Source texts of formatted documents:
▼▼▼
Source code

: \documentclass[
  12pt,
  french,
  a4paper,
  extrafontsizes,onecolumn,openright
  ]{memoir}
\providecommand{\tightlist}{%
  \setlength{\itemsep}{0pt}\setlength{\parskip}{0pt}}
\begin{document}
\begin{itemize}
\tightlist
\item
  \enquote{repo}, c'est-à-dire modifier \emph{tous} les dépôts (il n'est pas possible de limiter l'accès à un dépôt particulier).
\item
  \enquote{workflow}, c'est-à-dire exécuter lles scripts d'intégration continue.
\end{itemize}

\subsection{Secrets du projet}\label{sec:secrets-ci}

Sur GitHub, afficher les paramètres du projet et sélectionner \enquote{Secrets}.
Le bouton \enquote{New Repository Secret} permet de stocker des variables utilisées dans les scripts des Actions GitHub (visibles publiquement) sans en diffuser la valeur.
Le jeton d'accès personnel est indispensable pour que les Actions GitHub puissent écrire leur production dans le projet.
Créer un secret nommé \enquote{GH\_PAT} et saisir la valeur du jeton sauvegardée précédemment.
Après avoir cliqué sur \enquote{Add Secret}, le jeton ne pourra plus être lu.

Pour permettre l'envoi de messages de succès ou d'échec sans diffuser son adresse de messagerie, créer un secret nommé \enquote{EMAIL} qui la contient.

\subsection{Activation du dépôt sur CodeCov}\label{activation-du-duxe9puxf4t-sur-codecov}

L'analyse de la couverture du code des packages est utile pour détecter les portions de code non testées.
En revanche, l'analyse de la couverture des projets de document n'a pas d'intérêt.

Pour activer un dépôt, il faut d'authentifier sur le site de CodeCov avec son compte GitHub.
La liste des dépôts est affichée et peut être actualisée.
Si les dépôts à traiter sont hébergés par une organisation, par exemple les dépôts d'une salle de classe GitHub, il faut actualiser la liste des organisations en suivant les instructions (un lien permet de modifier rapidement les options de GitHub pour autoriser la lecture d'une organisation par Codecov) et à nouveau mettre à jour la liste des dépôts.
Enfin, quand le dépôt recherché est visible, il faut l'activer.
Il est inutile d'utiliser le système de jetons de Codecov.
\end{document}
▲▲▲
▼▼▼
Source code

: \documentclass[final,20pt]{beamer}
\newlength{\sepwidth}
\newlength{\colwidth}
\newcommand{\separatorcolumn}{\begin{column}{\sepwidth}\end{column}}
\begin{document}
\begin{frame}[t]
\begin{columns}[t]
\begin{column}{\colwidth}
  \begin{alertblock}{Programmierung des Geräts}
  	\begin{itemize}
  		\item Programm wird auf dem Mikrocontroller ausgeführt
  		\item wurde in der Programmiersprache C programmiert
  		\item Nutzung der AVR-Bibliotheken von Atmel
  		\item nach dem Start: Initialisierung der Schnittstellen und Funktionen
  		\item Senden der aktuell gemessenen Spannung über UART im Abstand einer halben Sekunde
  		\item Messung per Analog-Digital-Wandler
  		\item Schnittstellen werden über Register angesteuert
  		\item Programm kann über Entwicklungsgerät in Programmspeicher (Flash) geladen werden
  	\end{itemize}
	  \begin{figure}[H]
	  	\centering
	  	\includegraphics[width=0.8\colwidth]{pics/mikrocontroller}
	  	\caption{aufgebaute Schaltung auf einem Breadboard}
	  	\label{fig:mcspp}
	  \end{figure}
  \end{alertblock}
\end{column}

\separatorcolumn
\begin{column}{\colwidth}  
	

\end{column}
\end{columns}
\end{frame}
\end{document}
▲▲▲
Task to complete:
Please go through the data above and copy every line that has the word "GitHub".

Result for this exercise:
Sur GitHub, afficher les paramètres du projet et sélectionner \enquote{Secrets}.
Le bouton \enquote{New Repository Secret} permet de stocker des variables utilisées dans les scripts des Actions GitHub (visibles publiquement) sans en diffuser la valeur.
Le jeton d'accès personnel est indispensable pour que les Actions GitHub puissent écrire leur production dans le projet.
Pour activer un dépôt, il faut d'authentifier sur le site de CodeCov avec son compte GitHub.
Si les dépôts à traiter sont hébergés par une organisation, par exemple les dépôts d'une salle de classe GitHub, il faut actualiser la liste des organisations en suivant les instructions (un lien permet de modifier rapidement les options de GitHub pour autoriser la lecture d'une organisation par Codecov) et à nouveau mettre à jour la liste des dépôts.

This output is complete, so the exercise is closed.